**Dataset extract**
+++++

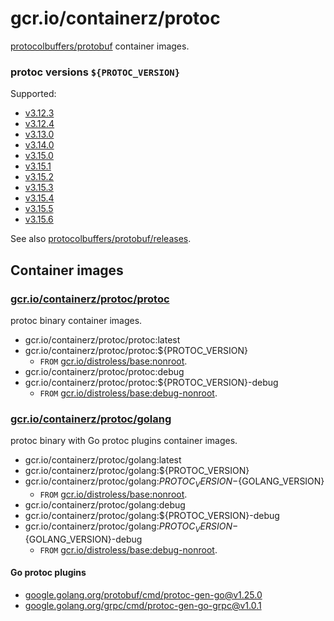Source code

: # gcr.io/containerz/protoc

[protocolbuffers/protobuf][protocolbuffers/protobuf] container images.

### protoc versions `${PROTOC_VERSION}`

Supported:

- [v3.12.3](https://github.com/protocolbuffers/protobuf/releases/v3.12.3)
- [v3.12.4](https://github.com/protocolbuffers/protobuf/releases/v3.12.4)
- [v3.13.0](https://github.com/protocolbuffers/protobuf/releases/v3.13.0)
- [v3.14.0](https://github.com/protocolbuffers/protobuf/releases/v3.14.0)
- [v3.15.0](https://github.com/protocolbuffers/protobuf/releases/v3.15.0)
- [v3.15.1](https://github.com/protocolbuffers/protobuf/releases/v3.15.1)
- [v3.15.2](https://github.com/protocolbuffers/protobuf/releases/v3.15.2)
- [v3.15.3](https://github.com/protocolbuffers/protobuf/releases/v3.15.3)
- [v3.15.4](https://github.com/protocolbuffers/protobuf/releases/v3.15.4)
- [v3.15.5](https://github.com/protocolbuffers/protobuf/releases/v3.15.5)
- [v3.15.6](https://github.com/protocolbuffers/protobuf/releases/v3.15.6)

See also [protocolbuffers/protobuf/releases][protocolbuffers/protobuf/releases].

## Container images

### [gcr.io/containerz/protoc/protoc][gcr.io/containerz/protoc/protoc]

protoc binary container images.

- gcr.io/containerz/protoc/protoc:latest
- gcr.io/containerz/protoc/protoc:${PROTOC_VERSION}
    - `FROM` [gcr.io/distroless/base:nonroot][gcr.io/distroless/base:nonroot].
- gcr.io/containerz/protoc/protoc:debug
- gcr.io/containerz/protoc/protoc:${PROTOC_VERSION}-debug
    - `FROM` [gcr.io/distroless/base:debug-nonroot][gcr.io/distroless/base:nonroot].

### [gcr.io/containerz/protoc/golang][gcr.io/containerz/protoc/golang]

protoc binary with Go protoc plugins container images.

- gcr.io/containerz/protoc/golang:latest
- gcr.io/containerz/protoc/golang:${PROTOC_VERSION}
- gcr.io/containerz/protoc/golang:${PROTOC_VERSION}-${GOLANG_VERSION}
    - `FROM` [gcr.io/distroless/base:nonroot][gcr.io/distroless/base:nonroot].
- gcr.io/containerz/protoc/golang:debug
- gcr.io/containerz/protoc/golang:${PROTOC_VERSION}-debug
- gcr.io/containerz/protoc/golang:${PROTOC_VERSION}-${GOLANG_VERSION}-debug
    - `FROM` [gcr.io/distroless/base:debug-nonroot][gcr.io/distroless/base:nonroot].

#### Go protoc plugins

- [google.golang.org/protobuf/cmd/protoc-gen-go@v1.25.0](https://github.com/protocolbuffers/protobuf-go/tree/v1.25.0)
- [google.golang.org/grpc/cmd/protoc-gen-go-grpc@v1.0.1](https://github.com/grpc/grpc-go/tree/cmd/protoc-gen-go-grpc/v1.0.1/cmd/protoc-gen-go-grpc)


<!-- links -->
[gcr.io/containerz/protoc/protoc]: https://console.cloud.google.com/gcr/images/containerz/GLOBAL/protoc/protoc
[gcr.io/containerz/protoc/golang]: https://console.cloud.google.com/gcr/images/containerz/GLOBAL/protoc/golang
[protocolbuffers/protobuf]: https://github.com/protocolbuffers/protobuf
[protocolbuffers/protobuf/releases]: https://github.com/protocolbuffers/protobuf/releases
[gcr.io/distroless/base:nonroot]: https://github.com/GoogleContainerTools/distroless/tree/master/base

+++++

**Work instruction**
Find the lines above that contain the word "GLOBAL" and collect them.

**Answer section**
[gcr.io/containerz/protoc/protoc]: https://console.cloud.google.com/gcr/images/containerz/GLOBAL/protoc/protoc
[gcr.io/containerz/protoc/golang]: https://console.cloud.google.com/gcr/images/containerz/GLOBAL/protoc/golang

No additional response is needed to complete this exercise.